En revanche ici, pas d’ambiance guerrière et d’opérations menées par les services de renseignements : nous voilà plongés au cœur de la cité vaticane et de l’un de ses rituels les plus secrets : le Conclave.
Dès les premières secondes, on sent que l’heure est grave : le buste du cardinal Lawrence (Ralph Fiennes, photo) apparaît de dos, marchant nerveusement dans les rues de Rome, au son du Cristal Baschet (une sorte de « piano » constitué de tiges de verre, conçu par les frères du même nom), choisi par le compositeur Velter Beltermann.
Sa musique contribue à matérialiser la tension, présente à chaque instant, dans les couloirs du Vatican.
On est déjà conscient que la curie n’est pas un monde uniforme (c’est un euphémisme !) et les dissensions énormes qui la parcourent sont extrêmement bien mises en scène, notamment dans les séquences en clair obscur où les cardinaux débattent en petit comité, entre les sessions de vote.
Edward Berger envisage le scrutin pontifical comme un véritable thriller politique avec un peu de Foi et surtout beaucoup de tractations…
Les acteurs ont parfaitement compris cette approche et sont tous excellents : Ralph Fiennes est parfait en cardinal Lawrence bien décidé à affronter la tempête pour mener à bien ce conclave, Stanley Tucci le soutient mais n’oublie de défendre son point de vue (leurs échanges sont passionnants).
Signalons également, la performance excellente de John Lithgow dans le rôle du Cardinal Tremblay, qu’on adore détester.
Quelle joie également, de retrouver la grande Isabella Rossellini (fille de l’immense Ingrid Bergman) discrète mais cardinale dans le rôle de sœur Agnès.
Outre la qualité de ses interprètes, Conclave brille par sa mise en scène pensée comme une succession de tableaux : chaque plan est composé et éclairé avec le plus grand soin, ce qui renforce la solennité des scènes et la grandeur des lieux.
Le producteur Michael Jackman apprécie particulièrement la beauté picturale qui irradie la réalisation d’Edward Berger et évoque « cette magnifique image, impressionniste, d’un acteur, seul, dans la Chapelle Sixtine – une image qui semble hors du temps et qui s’est révélée cruciale pour le film ».
Bien évidemment, il n’a pas été possible de tourner au Vatican mais les décors ont été magnifiquement reconstitués dans les mythiques studios romains Cinecittà.

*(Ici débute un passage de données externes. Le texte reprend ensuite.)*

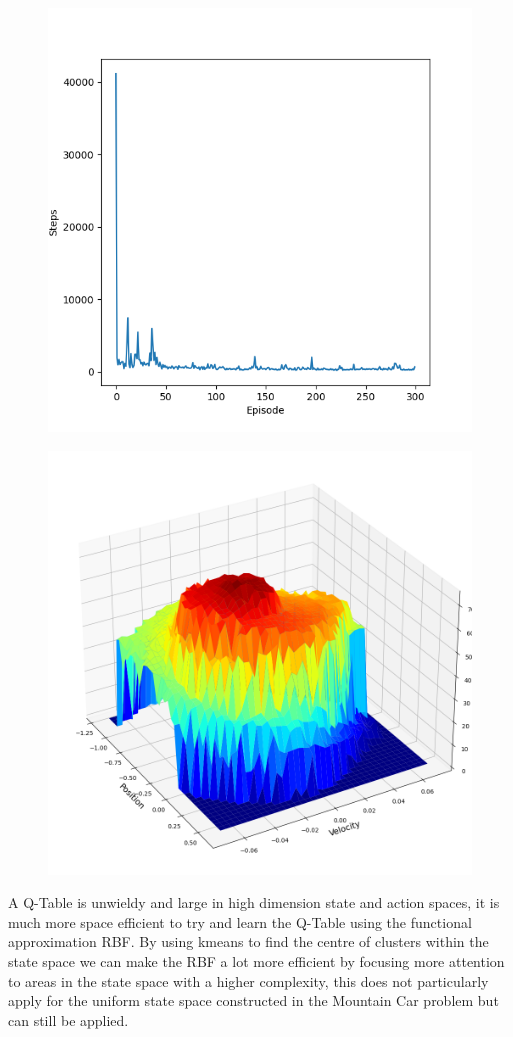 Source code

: \documentclass[sigconf]{acmart}
\begin{document}
\begin{figure}
  \begin{minipage}{.5\textwidth}
    \centering
    \includegraphics[width=.6\linewidth]{../MCar/STEPS.png}
    \label{fig:STEPS}
  \end{minipage}%
  \begin{minipage}{.5\textwidth}
    \centering
    \includegraphics[width=.6\linewidth]{../MCar/1000 Episode.png}
    \label{fig:1KEpisode}
  \end{minipage}
\end{figure}
A Q-Table is unwieldy and large in high dimension state and action spaces, it is much more space efficient to try and learn the Q-Table using the functional approximation RBF. 
By using kmeans to find the centre of clusters within the state space we can make the RBF a lot more efficient by focusing more attention to areas in the state space with a higher complexity, 
this does not particularly apply for the uniform state space constructed in the Mountain Car problem but can still be applied.
\end{document}
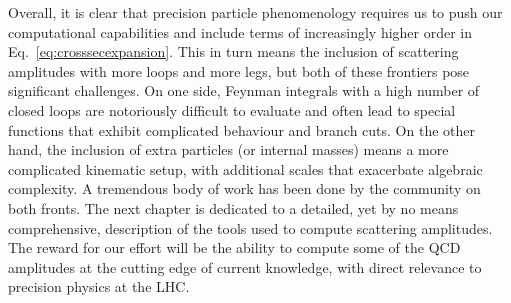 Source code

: \documentclass[main.tex]{subfiles}
\begin{document}
Overall, it is clear that precision particle phenomenology requires us to push our computational capabilities and include terms of increasingly higher order in Eq.~\ref{eq:crosssecexpansion}. This in turn means the inclusion of scattering amplitudes with more loops and more legs, but both of these frontiers pose significant challenges. On one side, Feynman integrals with a high number of closed loops are notoriously difficult to evaluate and often lead to special functions that exhibit complicated behaviour and branch cuts. On the other hand, the inclusion of extra particles (or internal masses) means a more complicated kinematic setup, with additional scales that exacerbate algebraic complexity.  A tremendous body of work has been done by the community on both fronts. The next chapter is dedicated to a detailed, yet by no means comprehensive, description of the tools used to compute scattering amplitudes. The reward for our effort will be the ability to compute some of the QCD amplitudes at the cutting edge of current knowledge, with direct relevance to precision physics at the LHC.
\end{document}
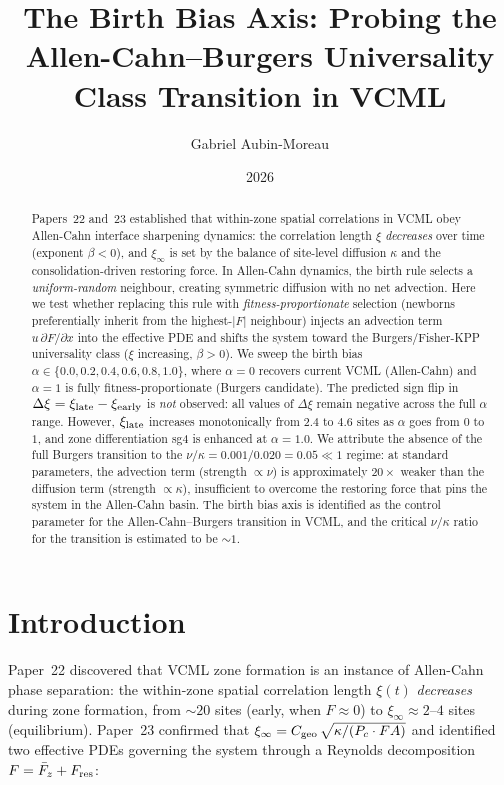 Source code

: \documentclass[11pt]{article}
\title{The Birth Bias Axis: Probing the Allen-Cahn--Burgers Universality
       Class Transition in VCML}
\author{Gabriel Aubin-Moreau}
\date{2026}
\begin{document}
\maketitle

\begin{abstract}
Papers~22 and~23 established that within-zone spatial correlations in VCML
obey Allen-Cahn interface sharpening dynamics: the correlation length $\xi$
\emph{decreases} over time (exponent $\beta < 0$), and $\xi_\infty$ is set
by the balance of site-level diffusion $\kappa$ and the consolidation-driven
restoring force.
In Allen-Cahn dynamics, the birth rule selects a \emph{uniform-random} neighbour,
creating symmetric diffusion with no net advection.
Here we test whether replacing this rule with \emph{fitness-proportionate}
selection (newborns preferentially inherit from the highest-$|F|$ neighbour)
injects an advection term $u\,\partial F/\partial x$ into the effective PDE
and shifts the system toward the Burgers/Fisher-KPP universality class
($\xi$ increasing, $\beta > 0$).
We sweep the birth bias $\alpha \in \{0.0, 0.2, 0.4, 0.6, 0.8, 1.0\}$,
where $\alpha=0$ recovers current VCML (Allen-Cahn) and $\alpha=1$ is
fully fitness-proportionate (Burgers candidate).
The predicted sign flip in $\Delta\xi = \xi_{\rm late} - \xi_{\rm early}$
is \emph{not} observed: all values of $\Delta\xi$ remain negative across
the full $\alpha$ range.
However, $\xi_{\rm late}$ increases monotonically from $2.4$ to $4.6$ sites
as $\alpha$ goes from $0$ to $1$, and zone differentiation sg4 is enhanced
at $\alpha=1.0$.
We attribute the absence of the full Burgers transition to the
$\nu/\kappa = 0.001/0.020 = 0.05 \ll 1$ regime: at standard parameters,
the advection term (strength $\propto \nu$) is approximately $20\times$
weaker than the diffusion term (strength $\propto \kappa$), insufficient
to overcome the restoring force that pins the system in the Allen-Cahn
basin.
The birth bias axis is identified as the control parameter for the
Allen-Cahn--Burgers transition in VCML, and the critical $\nu/\kappa$ ratio
for the transition is estimated to be $\sim 1$.
\end{abstract}

\section{Introduction}

Paper~22 discovered that VCML zone formation is an instance of Allen-Cahn
phase separation: the within-zone spatial correlation length $\xi(t)$
\emph{decreases} during zone formation, from ${\sim}20$ sites (early,
when $F \approx 0$) to $\xi_\infty \approx 2$--$4$ sites (equilibrium).
Paper~23 confirmed that $\xi_\infty = C_{\rm geo}\,\sqrt{\kappa/(P_c \cdot FA)}$
and identified two effective PDEs governing the system through a
Reynolds decomposition $F = \bar{F}_z + F_{\rm res}$:
\end{document}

Par exemple, la cheffe décoratrice Suzie Davies a restauré et réutilisé un décor existant, stocké aux studios, avec l’aide des peintres qui l’avaient conçu.
Qui plus est, les scènes de vote, véritables clés de voûte du film, ont chacun une identité visuelle propre qui crée une variété, épouse l’image soignée de l’ensemble et favorise enfin un suspense très fort : l’élection devient follement cinématographique !
Seuls petits bémols à ce beau moment de Cinéma sous le signe du Sacré (et surtout de la politique !), deux scènes d’explosions qui surlignent un peu trop la tension du récit, un un final quelque peu déceptif au regard de cette fameuse tension savamment orchestrée tout au long du métrage.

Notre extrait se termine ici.